BRUSSELS, July 12 (RIA Novosti) – European foreign policy chief Catherine Ashton said Friday that she was concerned by the guilty verdict issued posthumously against whistleblowing Russian lawyer Sergei Magnitsky.

Moscow’s Tverskoi Court on Thursday found Magnitsky guilty of tax evasion, a conviction that came more than three years after he died in disputed circumstances while in pretrial custody. His former boss, Hermitage Capital CEO William Browder, was convicted in absentia of tax evasion and sentenced to nine years on Thursday.

“Magnitsky has been posthumously declared a criminal on the basis of unfair procedures and unconvincing evidence, while neither the corruption scandal he helped to uncover nor the circumstances of his death have been clarified,” Ashton’s spokesperson said in a statement.

According to the spokesperson, Ashton “remains concerned about the premature closure of the investigation into Mr. Magnitsky’s death last March, in spite of compelling evidence of wrongdoing."

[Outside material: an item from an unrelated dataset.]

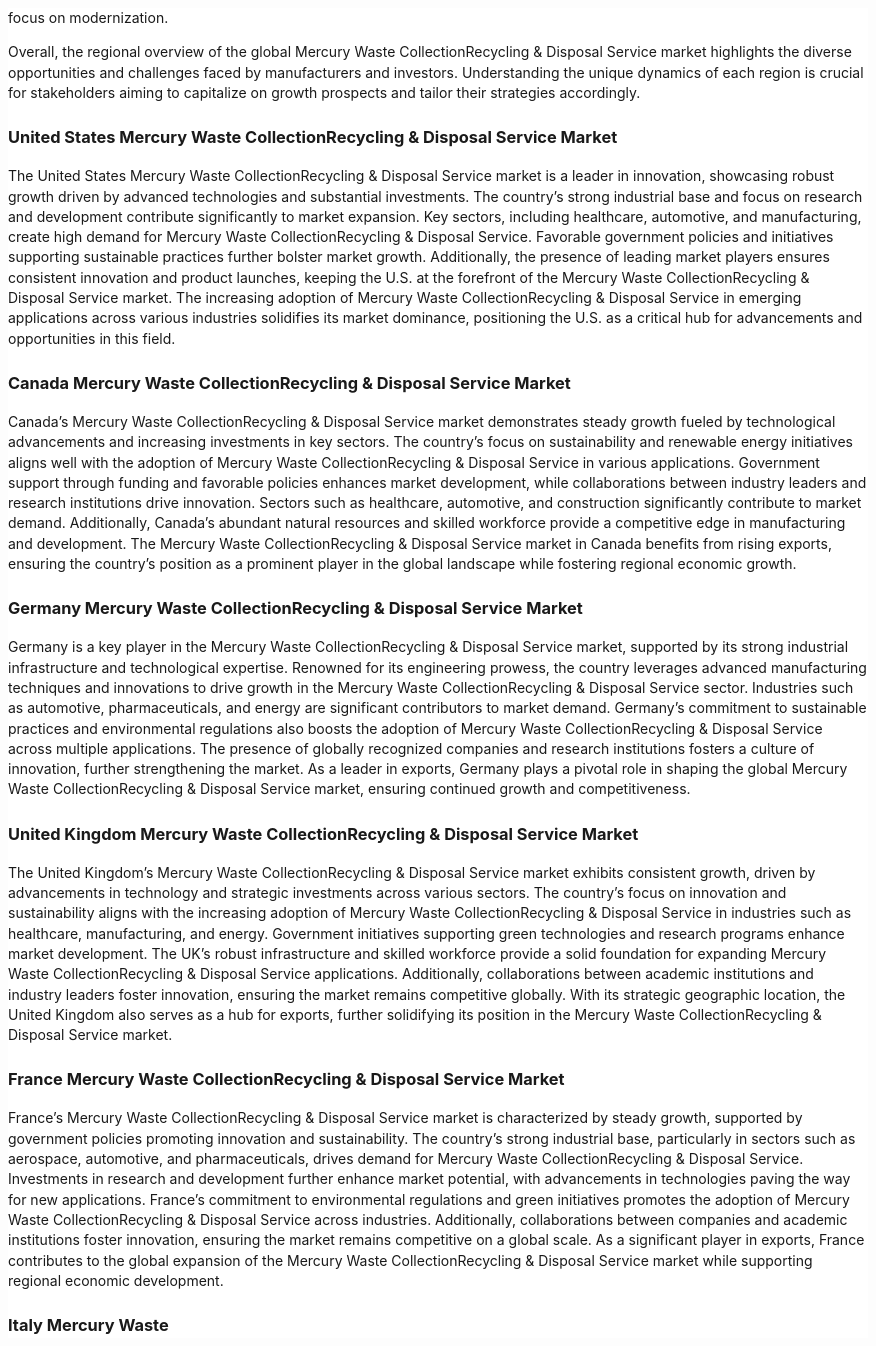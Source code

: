 focus on modernization.</p><p>Overall, the regional overview of the global Mercury Waste CollectionRecycling & Disposal Service market highlights the diverse opportunities and challenges faced by manufacturers and investors. Understanding the unique dynamics of each region is crucial for stakeholders aiming to capitalize on growth prospects and tailor their strategies accordingly.</p><h3>United States Mercury Waste CollectionRecycling & Disposal Service Market</h3><p>The United States Mercury Waste CollectionRecycling & Disposal Service market is a leader in innovation, showcasing robust growth driven by advanced technologies and substantial investments. The country&rsquo;s strong industrial base and focus on research and development contribute significantly to market expansion. Key sectors, including healthcare, automotive, and manufacturing, create high demand for Mercury Waste CollectionRecycling & Disposal Service. Favorable government policies and initiatives supporting sustainable practices further bolster market growth. Additionally, the presence of leading market players ensures consistent innovation and product launches, keeping the U.S. at the forefront of the Mercury Waste CollectionRecycling & Disposal Service market. The increasing adoption of Mercury Waste CollectionRecycling & Disposal Service in emerging applications across various industries solidifies its market dominance, positioning the U.S. as a critical hub for advancements and opportunities in this field.</p><h3>Canada Mercury Waste CollectionRecycling & Disposal Service Market</h3><p>Canada&rsquo;s Mercury Waste CollectionRecycling & Disposal Service market demonstrates steady growth fueled by technological advancements and increasing investments in key sectors. The country&rsquo;s focus on sustainability and renewable energy initiatives aligns well with the adoption of Mercury Waste CollectionRecycling & Disposal Service in various applications. Government support through funding and favorable policies enhances market development, while collaborations between industry leaders and research institutions drive innovation. Sectors such as healthcare, automotive, and construction significantly contribute to market demand. Additionally, Canada&rsquo;s abundant natural resources and skilled workforce provide a competitive edge in manufacturing and development. The Mercury Waste CollectionRecycling & Disposal Service market in Canada benefits from rising exports, ensuring the country&rsquo;s position as a prominent player in the global landscape while fostering regional economic growth.</p><h3>Germany Mercury Waste CollectionRecycling & Disposal Service Market</h3><p>Germany is a key player in the Mercury Waste CollectionRecycling & Disposal Service market, supported by its strong industrial infrastructure and technological expertise. Renowned for its engineering prowess, the country leverages advanced manufacturing techniques and innovations to drive growth in the Mercury Waste CollectionRecycling & Disposal Service sector. Industries such as automotive, pharmaceuticals, and energy are significant contributors to market demand. Germany&rsquo;s commitment to sustainable practices and environmental regulations also boosts the adoption of Mercury Waste CollectionRecycling & Disposal Service across multiple applications. The presence of globally recognized companies and research institutions fosters a culture of innovation, further strengthening the market. As a leader in exports, Germany plays a pivotal role in shaping the global Mercury Waste CollectionRecycling & Disposal Service market, ensuring continued growth and competitiveness.</p><h3>United Kingdom Mercury Waste CollectionRecycling & Disposal Service Market</h3><p>The United Kingdom&rsquo;s Mercury Waste CollectionRecycling & Disposal Service market exhibits consistent growth, driven by advancements in technology and strategic investments across various sectors. The country&rsquo;s focus on innovation and sustainability aligns with the increasing adoption of Mercury Waste CollectionRecycling & Disposal Service in industries such as healthcare, manufacturing, and energy. Government initiatives supporting green technologies and research programs enhance market development. The UK&rsquo;s robust infrastructure and skilled workforce provide a solid foundation for expanding Mercury Waste CollectionRecycling & Disposal Service applications. Additionally, collaborations between academic institutions and industry leaders foster innovation, ensuring the market remains competitive globally. With its strategic geographic location, the United Kingdom also serves as a hub for exports, further solidifying its position in the Mercury Waste CollectionRecycling & Disposal Service market.</p><h3>France Mercury Waste CollectionRecycling & Disposal Service Market</h3><p>France&rsquo;s Mercury Waste CollectionRecycling & Disposal Service market is characterized by steady growth, supported by government policies promoting innovation and sustainability. The country&rsquo;s strong industrial base, particularly in sectors such as aerospace, automotive, and pharmaceuticals, drives demand for Mercury Waste CollectionRecycling & Disposal Service. Investments in research and development further enhance market potential, with advancements in technologies paving the way for new applications. France&rsquo;s commitment to environmental regulations and green initiatives promotes the adoption of Mercury Waste CollectionRecycling & Disposal Service across industries. Additionally, collaborations between companies and academic institutions foster innovation, ensuring the market remains competitive on a global scale. As a significant player in exports, France contributes to the global expansion of the Mercury Waste CollectionRecycling & Disposal Service market while supporting regional economic development.</p><h3>Italy Mercury Waste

Magnitsky, who worked as a tax lawyer for the British investment fund Hermitage Capital Management in Russia, was arrested in 2008 on tax evasion charges.

Prior to his detention and subsequent death in a Moscow jail in November 2009, Magnitsky claimed that a group of Russian law enforcement and tax officials had swindled the Russian federal budget out of $230 million in a phony tax scheme. His supporters claim that he was jailed and tortured to death in retribution, allegations that Russian authorities deny.